GIVEN DATA section start
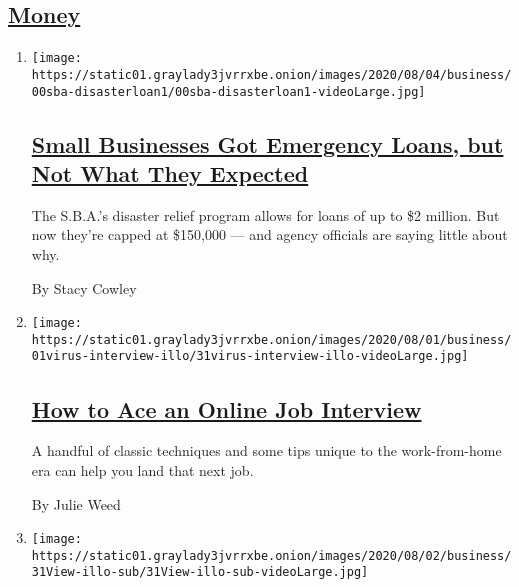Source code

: \hypertarget{money}{%
\subsection{\texorpdfstring{\protect\hyperlink{}{Money}}{Money}}\label{money}}

\begin{enumerate}
\def\labelenumi{\arabic{enumi}.}
\item
  \texttt{[image: https://static01.graylady3jvrrxbe.onion/images/2020/08/04/business/00sba-disasterloan1/00sba-disasterloan1-videoLarge.jpg]}

  \hypertarget{small-businesses-got-emergency-loans-but-not-what-they-expected-1}{%
  \subsection{\texorpdfstring{\href{/2020/08/03/business/small-business-loans-coronavirus.html}{Small
  Businesses Got Emergency Loans, but Not What They
  Expected}}{Small Businesses Got Emergency Loans, but Not What They Expected}}\label{small-businesses-got-emergency-loans-but-not-what-they-expected-1}}

  The S.B.A.'s disaster relief program allows for loans of up to \$2
  million. But now they're capped at \$150,000 --- and agency officials
  are saying little about why.

  By Stacy Cowley
\item
  \texttt{[image: https://static01.graylady3jvrrxbe.onion/images/2020/08/01/business/01virus-interview-illo/31virus-interview-illo-videoLarge.jpg]}

  \hypertarget{how-to-ace-an-online-job-interview}{%
  \subsection{\texorpdfstring{\href{/2020/08/03/business/online-job-interview-tips.html}{How
  to Ace an Online Job
  Interview}}{How to Ace an Online Job Interview}}\label{how-to-ace-an-online-job-interview}}

  A handful of classic techniques and some tips unique to the
  work-from-home era can help you land that next job.

  By Julie Weed
\item
  \texttt{[image: https://static01.graylady3jvrrxbe.onion/images/2020/08/02/business/31View-illo-sub/31View-illo-sub-videoLarge.jpg]}

  \hypertarget{how-to-navigate-the-coronavirus-real-estate-market}{%
}
\end{enumerate}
GIVEN DATA section end
=== EXERCISE PROMPT ===
State only how many lines above hold the string "videoLarge".

=== PROBLEM SOLUTION ===
3